True antique Serab rugs are wool warped and double wool wefted, and this separates them from their Hamadan doppelgangers. Serab pieces are known for their broad outer camel-tone borders. In antique runners, often there are animals, human figures, flowers, and various geometric elements tossed in. As the rugs become more recent, this extraneous, but charming, ornament is lost and the plain borders become narrower. Antique Hamadans follow this broad, undecorated, camel-honey outer border style, but generally without the amusing elements. Hamadans are usually cotton warped, single wefted pieces. The wefts may be also cotton or wool. The handle is somewhat lighter than Serabs. Clearly there is some sort of relationship, but since there are camel border Hamadans with dates significantly into the first half of the nineteenth century, any initial copying must have gone on way before.
Recent Serabs have a very firm and solid handle, compact almost like a Bidjar, with a medium semi-erect pile of about a quarter inch. The wool is always strong and resilient, and Serabs stand up to heavy traffic extremely well.

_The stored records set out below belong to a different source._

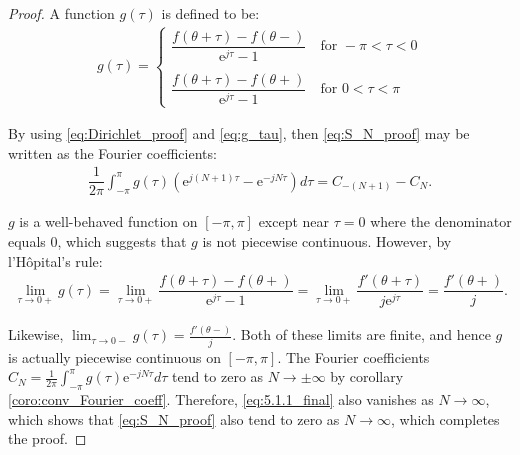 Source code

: \begin{proof}
	A function $g(\tau)$ is defined to be:
	\begin{align} \label{eq:g_tau}
		g(\tau) =
		\begin{cases}
			\dfrac{f(\theta + \tau) - f(\theta-)}{\text{e}^{j				\tau}-1} \quad \text{for } -\pi < \tau < 0 \\ \\
			\dfrac{f(\theta + \tau) - f(\theta+)}{\text{e}^{j				\tau}-1} \quad \text{for } 0 < \tau < \pi
		\end{cases}
	\end{align}	
	
	By using \eqref{eq:Dirichlet_proof} and \eqref{eq:g_tau}, 		then \eqref{eq:S_N_proof} may be written as the Fourier 		coefficients:
	\begin{align} \label{eq:5.1.1_final}
		\dfrac{1}{2\pi} \int_{-\pi}^\pi g(\tau) \left(\text{e}			^{j(N+1)\tau} - \text{e}^{-jN\tau}\right) d\tau = C_{-			(N+1)} - C_N.
	\end{align}
	
	$g$ is a well-behaved function on $[-\pi,\pi]$ except near 		$\tau = 0$ where the denominator equals 0, which suggests 		that $g$ is not piecewise continuous. However, by 				l'Hôpital's rule:
	\begin{align*}
		\lim_{\tau \to 0+} g(\tau) = \lim_{\tau \to 0+} 				\dfrac{f(\theta + \tau) - f(\theta+)}{\text{e}^{j				\tau}-1} = \lim_{\tau \to 0+} \dfrac{f'(\theta + \tau)}			{j\text{e}^{j\tau}} = \dfrac{f'(\theta+)}{j}.
	\end{align*}
	
	Likewise, $\displaystyle{\lim_{\tau \to 0-}} g(\tau) = 			\frac{f'(\theta-)}{j}$. Both of these limits are finite, 		and hence $g$ is actually piecewise continuous on $[-\pi,		\pi]$. The Fourier coefficients $C_N = \frac{1}{2\pi} 			\int_{-\pi}^\pi g(\tau)\text{e}^{-jN\tau} d\tau$ tend to 		zero as $N 	\to \pm \infty$ by corollary 						\ref{coro:conv_Fourier_coeff}. 	Therefore,
	\eqref{eq:5.1.1_final} also vanishes as $N \to \infty$, 		which shows that \eqref{eq:S_N_proof} also tend to zero as 		$N \to \infty$, which completes the proof.
\end{proof}



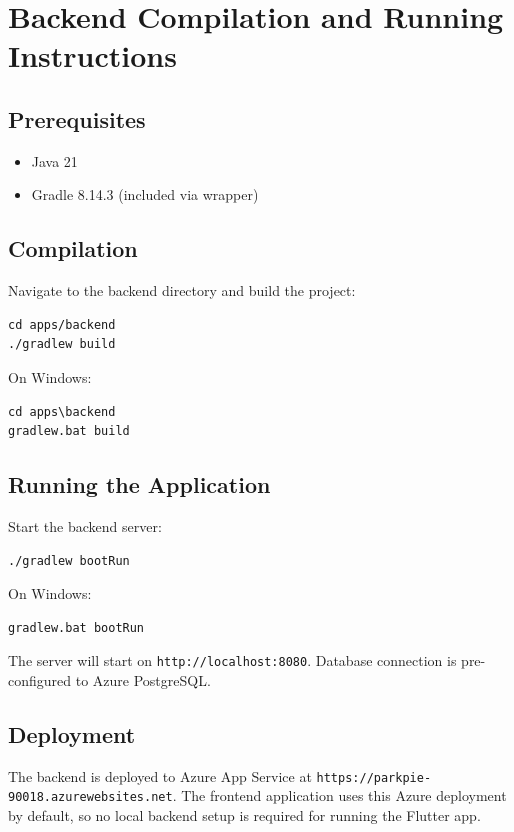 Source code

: \section{Backend Compilation and Running Instructions}

\subsection{Prerequisites}
\begin{itemize}
    \item Java 21
    \item Gradle 8.14.3 (included via wrapper)
\end{itemize}

\subsection{Compilation}
Navigate to the backend directory and build the project:
\begin{verbatim}
cd apps/backend
./gradlew build
\end{verbatim}

On Windows:
\begin{verbatim}
cd apps\backend
gradlew.bat build
\end{verbatim}

\subsection{Running the Application}
Start the backend server:
\begin{verbatim}
./gradlew bootRun
\end{verbatim}

On Windows:
\begin{verbatim}
gradlew.bat bootRun
\end{verbatim}

The server will start on \texttt{http://localhost:8080}. Database connection is pre-configured to Azure PostgreSQL.

\subsection{Deployment}
The backend is deployed to Azure App Service at \texttt{https://parkpie-90018.azurewebsites.net}. The frontend application uses this Azure deployment by default, so no local backend setup is required for running the Flutter app.
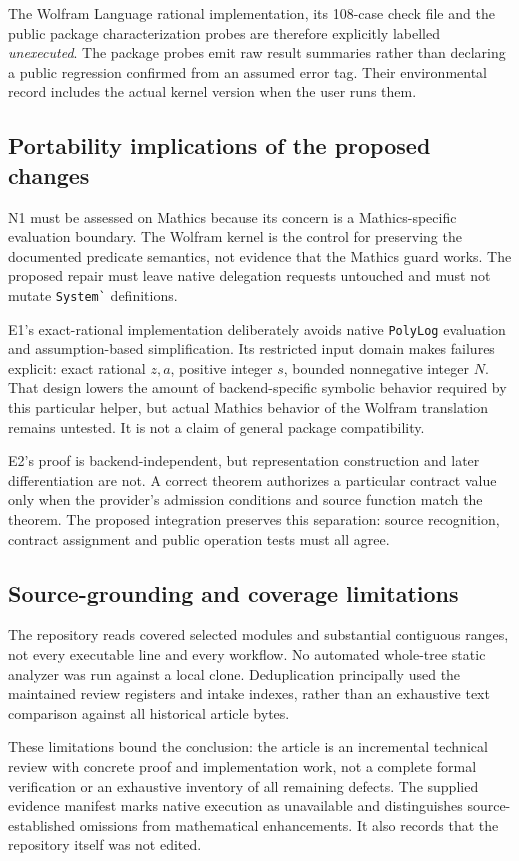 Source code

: \documentclass[11pt,a4paper]{article}
\newcommand{\code}[1]{\nolinkurl{#1}}
\begin{document}
The Wolfram Language rational implementation, its 108-case check file and the public package characterization probes are therefore explicitly labelled \emph{unexecuted}. The package probes emit raw result summaries rather than declaring a public regression confirmed from an assumed error tag. Their environmental record includes the actual kernel version when the user runs them.

\subsection{Portability implications of the proposed changes}
N1 must be assessed on Mathics because its concern is a Mathics-specific evaluation boundary. The Wolfram kernel is the control for preserving the documented predicate semantics, not evidence that the Mathics guard works. The proposed repair must leave native delegation requests untouched and must not mutate \code{System`} definitions.

E1's exact-rational implementation deliberately avoids native \code{PolyLog} evaluation and assumption-based simplification. Its restricted input domain makes failures explicit: exact rational $z,a$, positive integer $s$, bounded nonnegative integer $N$. That design lowers the amount of backend-specific symbolic behavior required by this particular helper, but actual Mathics behavior of the Wolfram translation remains untested. It is not a claim of general package compatibility.

E2's proof is backend-independent, but representation construction and later differentiation are not. A correct theorem authorizes a particular contract value only when the provider's admission conditions and source function match the theorem. The proposed integration preserves this separation: source recognition, contract assignment and public operation tests must all agree.

\subsection{Source-grounding and coverage limitations}
The repository reads covered selected modules and substantial contiguous ranges, not every executable line and every workflow. No automated whole-tree static analyzer was run against a local clone. Deduplication principally used the maintained review registers and intake indexes, rather than an exhaustive text comparison against all historical article bytes.

These limitations bound the conclusion: the article is an incremental technical review with concrete proof and implementation work, not a complete formal verification or an exhaustive inventory of all remaining defects. The supplied evidence manifest marks native execution as unavailable and distinguishes source-established omissions from mathematical enhancements. It also records that the repository itself was not edited.
\end{document}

There is substantial variety in the patterns of antique Serabs: botehs (paisleys), diagonal stripes, floating medallions, palmettes. A Caucasian influence is often evident. In the second half of the 19th century, the lozenge or hexagonal medallion, rendered in copper red and ivory, on camel-tone grounds, becomes standard. Internal comb fringes appear. The central main ivory border displays alternations of squares and dot arrays. A border of a tendril and stylized flowers is also popular. A very few Serabs are dated, usually in the top main border, and we find pieces from the third quarter of the 19th century.

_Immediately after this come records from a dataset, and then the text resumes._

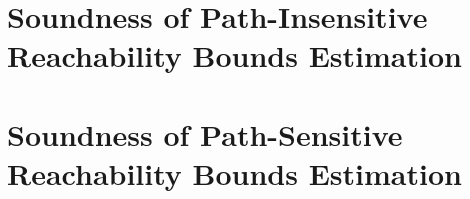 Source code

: \documentclass[a4paper,11pt]{article}
\begin{document}
\section{Soundness of Path-Insensitive Reachability Bounds Estimation}
\label{apdx:pathinsensitive_rb_soundness}

\clearpage
\section{Soundness of Path-Sensitive Reachability Bounds Estimation}
\label{apdx:pathsensitive_rb_soundness}


\clearpage


\end{document}
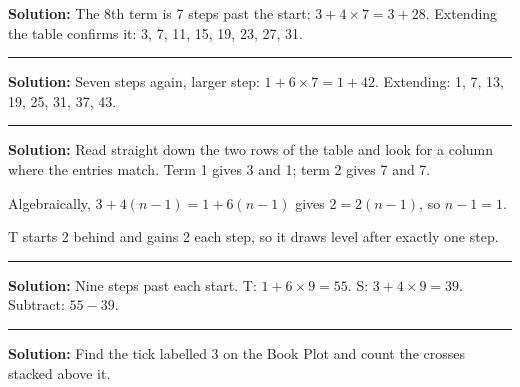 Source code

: \documentclass[12pt]{article}
\begin{document}




\textbf{Solution:} The 8th term is 7 steps past the start: $3 + 4 \times 7 = 3 + 28$. Extending the table confirms it: 3, 7, 11, 15, 19, 23, 27, 31. 

\vspace{0.15cm}\noindent\rule{\linewidth}{0.2pt}\vspace{0.15cm}


\textbf{Solution:} Seven steps again, larger step: $1 + 6 \times 7 = 1 + 42$. Extending: 1, 7, 13, 19, 25, 31, 37, 43. 

\vspace{0.15cm}\noindent\rule{\linewidth}{0.2pt}\vspace{0.15cm}


\textbf{Solution:} Read straight down the two rows of the table and look for a column where the entries match. Term 1 gives 3 and 1; term 2 gives 7 and 7.

Algebraically, $3 + 4(n-1) = 1 + 6(n-1)$ gives $2 = 2(n-1)$, so $n - 1 = 1$. 

T starts 2 behind and gains 2 each step, so it draws level after exactly one step.

\vspace{0.15cm}\noindent\rule{\linewidth}{0.2pt}\vspace{0.15cm}


\textbf{Solution:} Nine steps past each start. T: $1 + 6 \times 9 = 55$. S: $3 + 4 \times 9 = 39$. Subtract: $55 - 39$. 

\vspace{0.15cm}\noindent\rule{\linewidth}{0.2pt}\vspace{0.15cm}


\textbf{Solution:} Find the tick labelled 3 on the Book Plot and count the crosses stacked above it. 
\end{document}
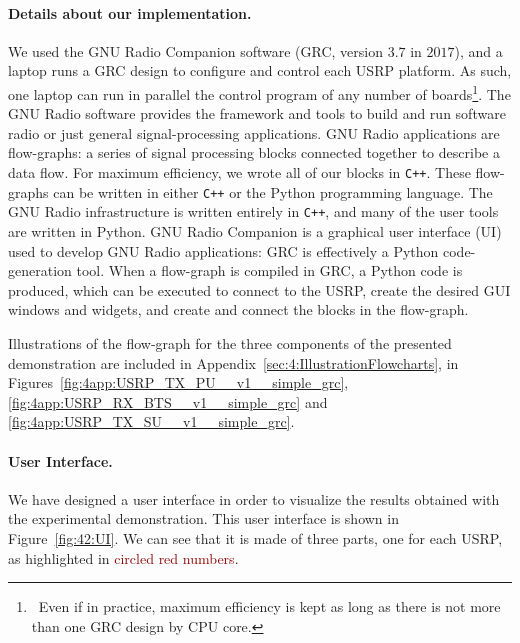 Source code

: \paragraph{Details about our implementation.}
%
We used the GNU Radio Companion software (GRC, version $3.7$ in $2017$),
and a laptop runs a GRC design to configure and control each USRP platform.
As such, one laptop can run in parallel the control program of any number of boards\footnote{~Even if in practice, maximum efficiency is kept as long as there is not more than one GRC design by CPU core.}.
%
The GNU Radio software provides the framework and tools to build and run software radio or just general signal-processing applications.
GNU Radio applications are flow-graphs: a series of signal processing blocks connected together to describe a data flow.
For maximum efficiency, we wrote all of our blocks in \texttt{C++}.
These flow-graphs can be written in either \texttt{C++} or the Python programming language. The GNU Radio infrastructure is written entirely in \texttt{C++}, and many of the user tools are written in Python.
GNU Radio Companion is a graphical user interface (UI) used to develop GNU Radio applications:
GRC is effectively a Python code-generation tool.
When a flow-graph is compiled in GRC, a Python code is produced, which can be executed to connect to the USRP,
create the desired GUI windows and widgets, and create and connect the blocks in the flow-graph.

Illustrations of the flow-graph for the three components of the presented demonstration are included in Appendix~\ref{sec:4:IllustrationFlowcharts}, in Figures~\ref{fig:4app:USRP_TX_PU__v1__simple_grc}, \ref{fig:4app:USRP_RX_BTS__v1__simple_grc} and \ref{fig:4app:USRP_TX_SU__v1__simple_grc}.


\paragraph{User Interface.}

We have designed a user interface in order to visualize the results obtained  with the experimental demonstration. This user interface is shown in Figure~\ref{fig:42:UI}.
We can see that it is made of three parts, one for each USRP, as highlighted in \textcolor{darkred}{circled red numbers}.

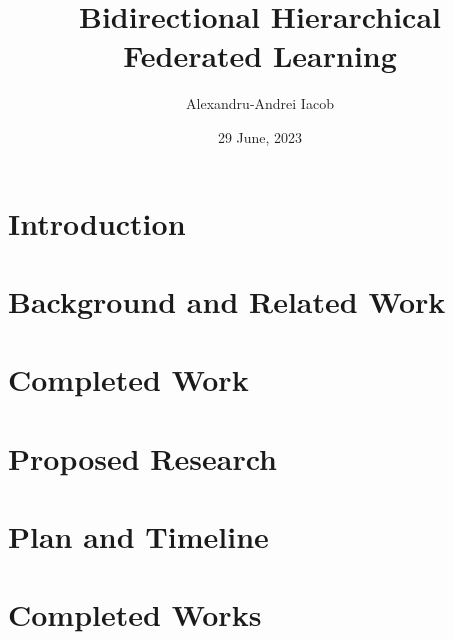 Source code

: \documentclass[times, withindex, backrefs, firstyr]{cam-thesis}
\title{Bidirectional Hierarchical Federated Learning}
\author{Alexandru-Andrei Iacob}
\date{29 June, 2023}
\begin{document}
\frontmatter{}
\chapter{Introduction}

\chapter{Background and Related Work}\label{sec:back}

\chapter{Completed Work}\label{sec:completed_work}

\chapter{Proposed Research}\label{sec:proposal}

\chapter{Plan and Timeline}\label{sec:timeplan}



\renewcommand{\bibname}{References}
\cleardoublepage
{}
{}






\appendix

\chapter{Completed Works}







\printthesisindex
\end{document}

Hamadans with camel borders are often in kellegi (gallery) formats, six feet by thirteen or so, but true Serabs are never in gallery sizes. The looms in the Serab area were all narrow and as the district never became a source of larger carpets, hence the looms were never replaced. Runners range from eight to 25 feet in length and 2.8 to four feet in width. A meter (one Persian Zar) wide is usual, just too broad for a modern American hallway. Runners are less profitable on a unit area basis than room size carpets, and much less versatile, and sellable, than scatters, and it is curious that Serab weavers have stuck to their difficult format. But we are happy that they have. Serab runners are unique and a very long example, with its train of ivory medallions framed by a camel border, has a look that has no parallels.